Visite du président Azali à l’Elysée / Le CNT dénonce les accords et accuse Azali de « trahison » © : HZK-LGDC

Dans un communiqué en date du 23 juillet, soit 48 heures après la visite officielle à l’Elysée, le Conseil National de Transition (CNT) avec à sa tête l’ancien gouverneur de Ngazidja Mouigni Baraka Said Soilihi, accuse le Président Azali Assoumani d’avoir franchi « la ligne rouge en renonçant à la souveraineté nationale des Comores sur Mayotte ». Le CNT appelle le président Français « à appuyer l’Union Africaine et la Communauté Internationale pour contribuer positivement à une solution cohérente, globale et définitive » pour mettre fin à la crise postélectorale aux Comores.


« Le Président Emmanuel Macron a accueilli le Colonel Azali, auteur du putsch militaire du 30 avril 1999 et du hold-up électoral du 24 mars dernier. Et ce malgré l’hostilité de cette visite exprimée par une large population de la diaspora comorienne en France, le CNT et des partis de l’Opposition comorienne », lit-on en attaque du communiqué signé par Mouigni Baraka Said Soilihi en date du 23 juillet dernier. Le président du Cnt, groupement créé quelques jours après la tenue des élections du 24 mars dernier pour dénoncer « un hold-up électoral », annonce à l’Etat Français que « le Colonel Azali Assoumani ne bénéficie d’aucune légitimité lui permettant de représenter la nation ». « Et moins encore, il ne peut autoriser son Ministre des Affaires Etrangères à outrepasser les prérogatives relevant constitutionnellement du ressort de l’Assemblée Nationale », est-il écrit avant de poursuivre que « Ainsi, il vient de récidiver une forfaiture et une haute trahison ». 

 

Le Président du CNT considère ce « rendez-vous à l’Elysée » comme un moyen pour Azali Assoumani de vouloir et « d’espérer se donner une légitimité qu’il n’a pu avoir à travers les urnes ». « Le prix à payer fut de franchir la ligne rouge en reniant à la souveraineté nationale des Comores sur Mayotte, ce qui est considéré par la constitution comme une haute trahison à la nation », justifie ledit communiqué. Ainsi, le président du Cnt, réitère auprès du président Macron une « solution cohérente, globale et définitive de la profonde crise politico-institutionnelle et socio-économique » qui frappe l’archipel des Comores et l’appelle « à appuyer l’Union Africaine et la Communauté Internationale », car écrit-il « c’est la seule voie qui permet de sauvegarder l’amitié et la fraternité historique qui lient les deux pays ». 

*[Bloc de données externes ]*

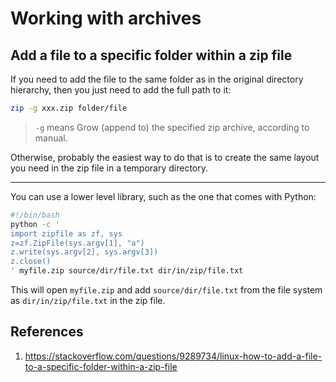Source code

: # Working with archives

## Add a file to a specific folder within a zip file

If you need to add the file to the same folder as in the original directory hierarchy, then you just need to add the full path to it:

```bash
zip -g xxx.zip folder/file
```

> `-g` means Grow (append  to) the specified zip archive, according to manual.

Otherwise, probably the easiest way to do that is to create the same layout you need in the zip file in a temporary directory.

---

You can use a lower level library, such as the one that comes with Python:

```bash
#!/bin/bash
python -c '
import zipfile as zf, sys
z=zf.ZipFile(sys.argv[1], "a")
z.write(sys.argv[2], sys.argv[3])
z.close()
' myfile.zip source/dir/file.txt dir/in/zip/file.txt
```

This will open `myfile.zip` and add `source/dir/file.txt` from the file system as `dir/in/zip/file.txt` in the zip file.

## References

1. https://stackoverflow.com/questions/9289734/linux-how-to-add-a-file-to-a-specific-folder-within-a-zip-file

A l’occasion de cette rencontre entre Azali Assoumani et son homologue français, un nouvel accord de partenariat qui fixe la solution sur le contentieux territorial de Mayotte pour la lutte contre les mouvements de populations non maitrisés et la sauvegarde des vies humaines en mer  a été signé. Pour le Cnt, ces accords-cadres qui « remettent en cause la souveraineté nationale de l’Union des Comores dans ses frontières internationalement reconnues » et « prévoient de supprimer la libre circulation des populations entre les îles, accorder aux mahorais une place aux négociations, autoriser le refoulement des comoriens installés à Mayotte, transformer notre Etat à une police côtière au service des autorités politiques et administratives mahoraise ». Le communiqué ne manque pas de préciser que cela représenterait « une atteinte grave à la souveraineté nationale ». 

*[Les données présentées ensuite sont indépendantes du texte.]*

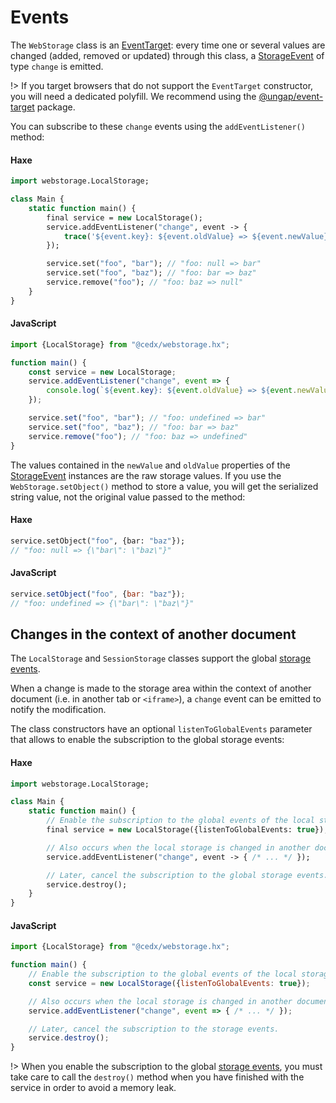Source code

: # Events
The `WebStorage` class is an [EventTarget](https://developer.mozilla.org/en-US/docs/Web/API/EventTarget): every time one or several values are changed (added, removed or updated) through this class, a [StorageEvent](https://developer.mozilla.org/en-US/docs/Web/API/StorageEvent) of type `change` is emitted.

!> If you target browsers that do not support the `EventTarget` constructor, you will need a dedicated polyfill.
We recommend using the [@ungap/event-target](https://www.npmjs.com/package/@ungap/event-target) package.   

You can subscribe to these `change` events using the `addEventListener()` method:

<!-- tabs:start -->

#### **Haxe**
```haxe
import webstorage.LocalStorage;

class Main {
	static function main() {
		final service = new LocalStorage();
		service.addEventListener("change", event -> {
			trace('${event.key}: ${event.oldValue} => ${event.newValue}');
		});

		service.set("foo", "bar"); // "foo: null => bar"
		service.set("foo", "baz"); // "foo: bar => baz"
		service.remove("foo"); // "foo: baz => null"
	}
}
```

#### **JavaScript**
```javascript
import {LocalStorage} from "@cedx/webstorage.hx";

function main() {
	const service = new LocalStorage;
	service.addEventListener("change", event => {
		console.log(`${event.key}: ${event.oldValue} => ${event.newValue}`);
	});

	service.set("foo", "bar"); // "foo: undefined => bar"
	service.set("foo", "baz"); // "foo: bar => baz"
	service.remove("foo"); // "foo: baz => undefined"
}
```

<!-- tabs:end -->

The values contained in the `newValue` and `oldValue` properties of the [StorageEvent](https://developer.mozilla.org/en-US/docs/Web/API/StorageEvent) instances are the raw storage values.
If you use the `WebStorage.setObject()` method to store a value, you will get the serialized string value, not the original value passed to the method:

<!-- tabs:start -->

#### **Haxe**
```haxe
service.setObject("foo", {bar: "baz"});
// "foo: null => {\"bar\": \"baz\"}"
```

#### **JavaScript**
```javascript
service.setObject("foo", {bar: "baz"});
// "foo: undefined => {\"bar\": \"baz\"}"
```

<!-- tabs:end -->

## Changes in the context of another document
The `LocalStorage` and `SessionStorage` classes support the global [storage events](https://developer.mozilla.org/en-US/docs/Web/API/Window/storage_event).

When a change is made to the storage area within the context of another document (i.e. in another tab or `<iframe>`), a `change` event can be emitted to notify the modification.

The class constructors have an optional `listenToGlobalEvents` parameter that allows to enable the subscription to the global storage events:

<!-- tabs:start -->

#### **Haxe**
```haxe
import webstorage.LocalStorage;

class Main {
	static function main() {
		// Enable the subscription to the global events of the local storage.
		final service = new LocalStorage({listenToGlobalEvents: true});

		// Also occurs when the local storage is changed in another document.
		service.addEventListener("change", event -> { /* ... */ });

		// Later, cancel the subscription to the global storage events.
		service.destroy();
	}
}
```

#### **JavaScript**
```javascript
import {LocalStorage} from "@cedx/webstorage.hx";

function main() {
	// Enable the subscription to the global events of the local storage.
	const service = new LocalStorage({listenToGlobalEvents: true});

	// Also occurs when the local storage is changed in another document.
	service.addEventListener("change", event => { /* ... */ });

	// Later, cancel the subscription to the storage events.
	service.destroy();
}
```

<!-- tabs:end -->

!> When you enable the subscription to the global [storage events](https://developer.mozilla.org/en-US/docs/Web/API/Window/storage_event),
you must take care to call the `destroy()` method when you have finished with the service in order to avoid a memory leak.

Ledit communiqué affirme que les mahorais « se réjouissent » car cela prouve que les Comores « prennent en compte » leur choix de 1974. Le Cnt lance un appel à l’ensemble « des forces vives de l’intérieur et de l’extérieur à un sursaut », à rejeter ces accords qui sont selon lui, « nuls et non avenus » et « à poursuivre la lutte pour restaurer la démocratie, les droits de l’homme et l’Etat de droit ».